Most fans aren't jealous, or envious of you. I prefer my club's relative lack of financial muscle to hoovering up every mercenary around - and it is great to have more 'big' games and an opportunity to pitch our organic team against your so-called 'dream team'.
And what you defensively characterise as lecturing is no such thing. What outsiders are asking, and rightly so, is whether the ability to spend so big; with a complete absense of any balancing factors, is good for the game. I'm not going to convince you that what you are doing is in a different stratosphere to what the so-called 'big four' (less the Chavs) were doing prior to 2009, but that doesn't mean that asking the question is invalid.

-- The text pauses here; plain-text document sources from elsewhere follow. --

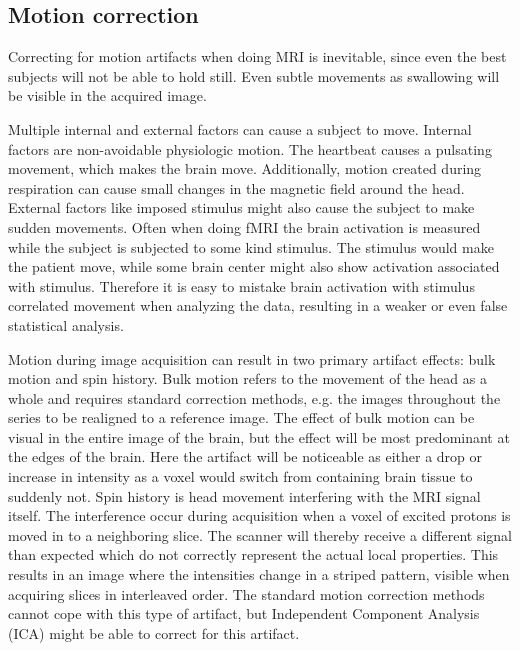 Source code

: \subsection{Motion correction}

Correcting for motion artifacts when doing MRI is inevitable, since even the best subjects will not be able to hold still. Even subtle movements as swallowing will be visible in the acquired image. \cite{Poldrack2011} 

Multiple internal and external factors can cause a subject to move. Internal factors are non-avoidable physiologic motion. The heartbeat causes a pulsating movement, which makes the brain move. Additionally, motion created during respiration can cause small changes in the magnetic field around the head. External factors like imposed stimulus might also cause the subject to make sudden movements. Often when doing fMRI the brain activation is measured while the subject is subjected to some kind stimulus. The stimulus would make the patient move, while some brain center might also show activation associated with stimulus. Therefore it is easy to mistake brain activation with stimulus correlated movement when analyzing the data, resulting in a weaker or even false statistical analysis. \cite{Poldrack2011} 

Motion during image acquisition can result in two primary artifact effects: bulk motion and spin history. Bulk motion refers to the movement of the head as a whole and requires standard correction methods, e.g. the images throughout the series to be realigned to a reference image. The effect of bulk motion can be visual in the entire image of the brain, but the effect will be most predominant at the edges of the brain. Here the artifact will be noticeable as either a drop or increase in intensity as a voxel would switch from containing brain tissue to suddenly not.  
Spin history is head movement interfering with the MRI signal itself. The interference occur during acquisition when a voxel of excited protons is moved in to a neighboring slice. The scanner will thereby receive a different signal than expected which do not correctly represent the actual local properties. This results in an image where the intensities change in a striped pattern, visible when acquiring slices in interleaved order. The standard motion correction methods cannot cope with this type of artifact, but Independent Component Analysis (ICA) might be able to correct for this artifact. \cite{Poldrack2011} 


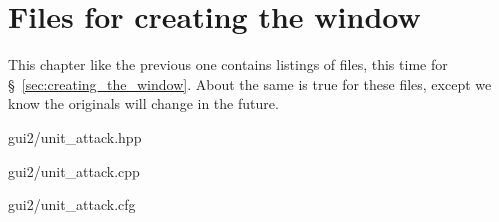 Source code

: \chapter{Files for creating the window}

This chapter like the previous one contains listings of files, this time for
\S~\ref{sec:creating_the_window}. About the same is true for these files, except
we know the originals will change in the future.


	{gui2/unit_attack.hpp}


	{gui2/unit_attack.cpp}


	{gui2/unit_attack.cfg}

So you will win your titles, and no doubt enjoy looking down on teams that you convince yourselves felt superior to you back in the day (which is wrong - many people used to have you as their 'second' team). But Chelsea's 'dream team' cannot fill a 42K seater stadium consistently, and their experience demonstrates that while your following may be increased by some plastics - respect and admiration are harder to come by.
Anybody with half a brain cell would prefer to do it a different way, but the way football is structured these days it's impossible to do it the so-called "right way" and as such spending large sums of money is the only way of bridging the gap between mid-table and the top 4. The days of doing an Ipswich or a Derby or a Forest are long gone - unless you're bankrolled by a rich owner of course.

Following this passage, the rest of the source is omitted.